[Opening STUDY MATERIAL section]

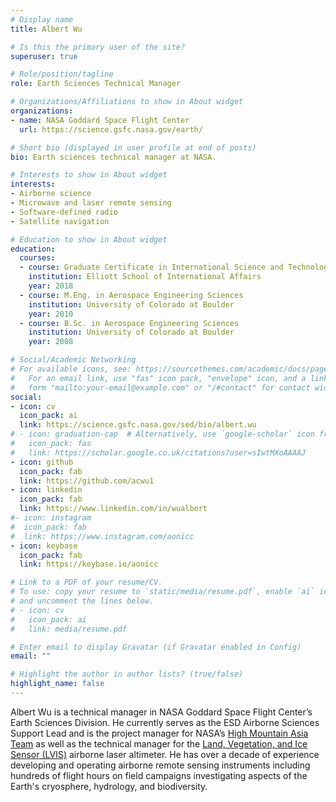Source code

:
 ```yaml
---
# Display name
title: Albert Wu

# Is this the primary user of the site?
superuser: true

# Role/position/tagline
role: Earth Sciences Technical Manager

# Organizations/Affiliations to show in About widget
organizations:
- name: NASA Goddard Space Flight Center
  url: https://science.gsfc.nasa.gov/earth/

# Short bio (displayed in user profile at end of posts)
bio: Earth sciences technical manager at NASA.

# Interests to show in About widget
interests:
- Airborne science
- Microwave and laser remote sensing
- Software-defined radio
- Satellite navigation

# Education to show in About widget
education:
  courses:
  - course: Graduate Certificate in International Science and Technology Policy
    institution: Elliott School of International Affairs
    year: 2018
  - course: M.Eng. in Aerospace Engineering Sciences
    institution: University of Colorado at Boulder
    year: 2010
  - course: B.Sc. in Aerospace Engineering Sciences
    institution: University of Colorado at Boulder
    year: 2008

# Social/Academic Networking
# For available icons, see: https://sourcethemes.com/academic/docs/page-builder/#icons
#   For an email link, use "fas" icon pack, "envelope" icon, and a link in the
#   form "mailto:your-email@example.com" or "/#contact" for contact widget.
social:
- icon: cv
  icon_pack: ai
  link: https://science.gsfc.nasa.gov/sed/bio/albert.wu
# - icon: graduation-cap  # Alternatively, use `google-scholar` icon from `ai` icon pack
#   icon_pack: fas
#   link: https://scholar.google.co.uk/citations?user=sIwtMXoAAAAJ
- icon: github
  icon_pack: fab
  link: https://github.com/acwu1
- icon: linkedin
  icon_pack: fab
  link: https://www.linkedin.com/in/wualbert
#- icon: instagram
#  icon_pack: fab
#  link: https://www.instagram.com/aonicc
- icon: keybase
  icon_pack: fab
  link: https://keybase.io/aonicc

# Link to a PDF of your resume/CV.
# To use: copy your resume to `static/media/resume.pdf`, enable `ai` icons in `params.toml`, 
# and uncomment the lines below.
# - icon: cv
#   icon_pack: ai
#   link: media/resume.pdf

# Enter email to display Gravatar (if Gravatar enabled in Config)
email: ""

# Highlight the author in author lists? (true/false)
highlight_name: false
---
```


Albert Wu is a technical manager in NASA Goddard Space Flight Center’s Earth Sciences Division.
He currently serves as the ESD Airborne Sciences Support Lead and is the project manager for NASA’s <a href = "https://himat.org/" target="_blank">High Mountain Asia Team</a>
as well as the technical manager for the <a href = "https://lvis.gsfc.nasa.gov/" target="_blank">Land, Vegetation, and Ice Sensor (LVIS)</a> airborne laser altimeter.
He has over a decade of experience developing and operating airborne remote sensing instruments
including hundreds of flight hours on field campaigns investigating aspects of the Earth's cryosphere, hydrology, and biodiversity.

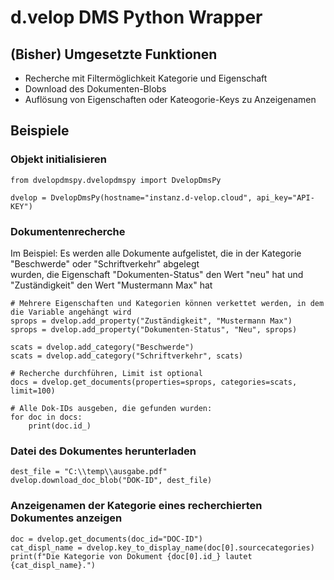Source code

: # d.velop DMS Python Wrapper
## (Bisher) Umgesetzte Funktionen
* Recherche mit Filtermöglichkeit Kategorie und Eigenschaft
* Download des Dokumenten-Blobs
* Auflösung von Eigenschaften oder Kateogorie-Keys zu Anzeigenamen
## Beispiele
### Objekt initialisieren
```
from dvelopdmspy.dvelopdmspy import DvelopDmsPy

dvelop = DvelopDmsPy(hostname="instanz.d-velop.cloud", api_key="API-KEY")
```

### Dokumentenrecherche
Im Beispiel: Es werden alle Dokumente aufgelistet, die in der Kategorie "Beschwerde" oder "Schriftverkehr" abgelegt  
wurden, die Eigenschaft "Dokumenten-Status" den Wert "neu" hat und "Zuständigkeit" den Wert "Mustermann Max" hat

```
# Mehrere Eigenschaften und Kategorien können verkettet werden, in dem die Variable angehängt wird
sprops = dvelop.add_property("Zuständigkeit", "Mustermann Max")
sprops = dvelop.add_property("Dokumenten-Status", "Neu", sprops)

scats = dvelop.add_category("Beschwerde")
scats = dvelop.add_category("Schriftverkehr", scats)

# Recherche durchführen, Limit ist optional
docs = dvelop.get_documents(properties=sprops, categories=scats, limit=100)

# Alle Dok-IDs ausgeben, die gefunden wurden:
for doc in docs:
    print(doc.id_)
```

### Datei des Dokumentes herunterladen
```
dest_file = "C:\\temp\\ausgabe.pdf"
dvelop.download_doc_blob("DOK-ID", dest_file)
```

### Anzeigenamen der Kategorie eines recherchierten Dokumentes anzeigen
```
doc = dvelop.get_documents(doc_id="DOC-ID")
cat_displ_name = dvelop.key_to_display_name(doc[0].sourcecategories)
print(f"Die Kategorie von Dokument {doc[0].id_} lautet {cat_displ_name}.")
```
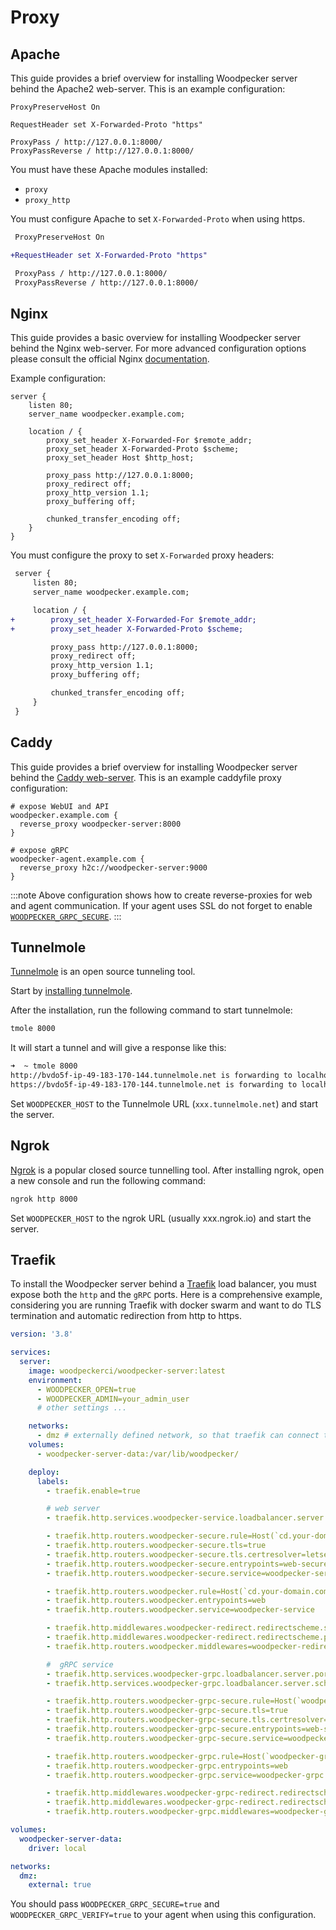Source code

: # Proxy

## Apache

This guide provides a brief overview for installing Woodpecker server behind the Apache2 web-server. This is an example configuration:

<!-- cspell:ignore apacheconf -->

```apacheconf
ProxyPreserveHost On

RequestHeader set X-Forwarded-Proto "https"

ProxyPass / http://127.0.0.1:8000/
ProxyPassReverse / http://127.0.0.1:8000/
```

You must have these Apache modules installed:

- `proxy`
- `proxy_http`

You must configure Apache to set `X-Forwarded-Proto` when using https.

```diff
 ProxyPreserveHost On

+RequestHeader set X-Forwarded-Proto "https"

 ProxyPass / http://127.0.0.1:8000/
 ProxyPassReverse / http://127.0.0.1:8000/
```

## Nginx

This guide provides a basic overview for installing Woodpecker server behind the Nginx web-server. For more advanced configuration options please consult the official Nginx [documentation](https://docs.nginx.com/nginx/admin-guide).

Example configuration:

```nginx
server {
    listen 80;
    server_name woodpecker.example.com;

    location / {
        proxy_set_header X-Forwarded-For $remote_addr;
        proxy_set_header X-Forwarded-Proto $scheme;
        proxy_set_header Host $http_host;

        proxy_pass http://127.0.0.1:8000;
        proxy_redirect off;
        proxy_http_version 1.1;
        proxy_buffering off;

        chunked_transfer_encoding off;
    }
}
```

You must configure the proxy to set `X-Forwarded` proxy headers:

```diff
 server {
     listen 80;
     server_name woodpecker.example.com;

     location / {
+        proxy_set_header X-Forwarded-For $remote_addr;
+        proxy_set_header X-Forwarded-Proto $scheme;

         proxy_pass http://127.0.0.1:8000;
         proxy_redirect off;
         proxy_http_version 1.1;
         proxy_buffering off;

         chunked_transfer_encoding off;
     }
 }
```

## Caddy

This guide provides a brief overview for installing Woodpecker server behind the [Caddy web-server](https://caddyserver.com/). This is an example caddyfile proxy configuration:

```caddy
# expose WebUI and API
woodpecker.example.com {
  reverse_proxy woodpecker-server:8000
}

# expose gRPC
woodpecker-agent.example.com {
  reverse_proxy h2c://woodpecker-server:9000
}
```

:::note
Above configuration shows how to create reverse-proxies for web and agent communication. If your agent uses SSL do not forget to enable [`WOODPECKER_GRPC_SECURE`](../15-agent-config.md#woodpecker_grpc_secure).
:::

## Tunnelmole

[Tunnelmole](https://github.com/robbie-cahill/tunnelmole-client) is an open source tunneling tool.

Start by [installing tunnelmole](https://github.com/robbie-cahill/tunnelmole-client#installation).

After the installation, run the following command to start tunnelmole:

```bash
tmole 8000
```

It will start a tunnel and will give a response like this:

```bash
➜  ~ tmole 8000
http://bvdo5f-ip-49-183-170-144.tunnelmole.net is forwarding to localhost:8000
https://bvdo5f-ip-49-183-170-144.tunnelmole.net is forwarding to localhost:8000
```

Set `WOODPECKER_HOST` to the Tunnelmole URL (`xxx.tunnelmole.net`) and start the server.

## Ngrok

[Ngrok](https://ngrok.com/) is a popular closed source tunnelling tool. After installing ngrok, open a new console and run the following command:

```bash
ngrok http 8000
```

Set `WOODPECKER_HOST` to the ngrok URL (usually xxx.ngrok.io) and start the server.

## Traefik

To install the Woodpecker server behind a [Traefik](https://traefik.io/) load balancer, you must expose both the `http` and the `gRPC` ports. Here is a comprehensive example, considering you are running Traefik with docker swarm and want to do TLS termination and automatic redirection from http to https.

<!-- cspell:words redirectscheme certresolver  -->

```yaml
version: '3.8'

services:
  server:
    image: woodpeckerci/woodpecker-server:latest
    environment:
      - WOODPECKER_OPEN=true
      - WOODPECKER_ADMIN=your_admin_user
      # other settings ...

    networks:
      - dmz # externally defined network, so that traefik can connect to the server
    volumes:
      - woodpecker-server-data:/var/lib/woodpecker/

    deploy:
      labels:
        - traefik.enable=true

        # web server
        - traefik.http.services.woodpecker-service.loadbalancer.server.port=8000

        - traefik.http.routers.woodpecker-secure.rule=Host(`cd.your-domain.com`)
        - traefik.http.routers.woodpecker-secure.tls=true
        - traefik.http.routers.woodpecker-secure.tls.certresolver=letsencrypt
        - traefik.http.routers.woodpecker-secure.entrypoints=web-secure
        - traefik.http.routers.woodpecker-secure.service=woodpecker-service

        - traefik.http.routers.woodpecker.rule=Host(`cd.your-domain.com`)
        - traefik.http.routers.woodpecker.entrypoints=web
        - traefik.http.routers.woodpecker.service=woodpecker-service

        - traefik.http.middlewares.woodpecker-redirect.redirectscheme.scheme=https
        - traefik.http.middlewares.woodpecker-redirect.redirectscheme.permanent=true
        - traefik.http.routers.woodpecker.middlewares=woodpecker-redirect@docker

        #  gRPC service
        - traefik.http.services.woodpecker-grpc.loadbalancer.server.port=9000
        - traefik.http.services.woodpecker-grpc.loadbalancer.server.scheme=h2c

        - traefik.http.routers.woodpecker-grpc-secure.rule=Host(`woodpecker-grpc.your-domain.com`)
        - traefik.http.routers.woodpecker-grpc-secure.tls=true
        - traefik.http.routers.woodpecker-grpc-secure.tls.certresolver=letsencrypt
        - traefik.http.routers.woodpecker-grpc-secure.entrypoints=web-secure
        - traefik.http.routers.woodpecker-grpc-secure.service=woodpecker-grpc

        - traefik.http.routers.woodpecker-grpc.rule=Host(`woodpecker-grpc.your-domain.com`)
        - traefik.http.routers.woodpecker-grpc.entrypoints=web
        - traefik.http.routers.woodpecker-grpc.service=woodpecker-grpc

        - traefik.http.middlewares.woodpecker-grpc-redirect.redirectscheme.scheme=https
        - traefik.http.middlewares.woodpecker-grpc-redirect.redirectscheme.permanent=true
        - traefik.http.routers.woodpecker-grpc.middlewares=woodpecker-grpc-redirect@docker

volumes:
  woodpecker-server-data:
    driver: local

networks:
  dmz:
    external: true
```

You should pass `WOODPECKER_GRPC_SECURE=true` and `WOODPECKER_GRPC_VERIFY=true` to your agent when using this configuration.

[Closing STUDY MATERIAL section]

• **PROBLEM TO SOLVE**
Take from the entries every line that has the string "icons".

• **COMPLETED TASK**
# For available icons, see: https://sourcethemes.com/academic/docs/page-builder/#icons
# To use: copy your resume to `static/media/resume.pdf`, enable `ai` icons in `params.toml`, 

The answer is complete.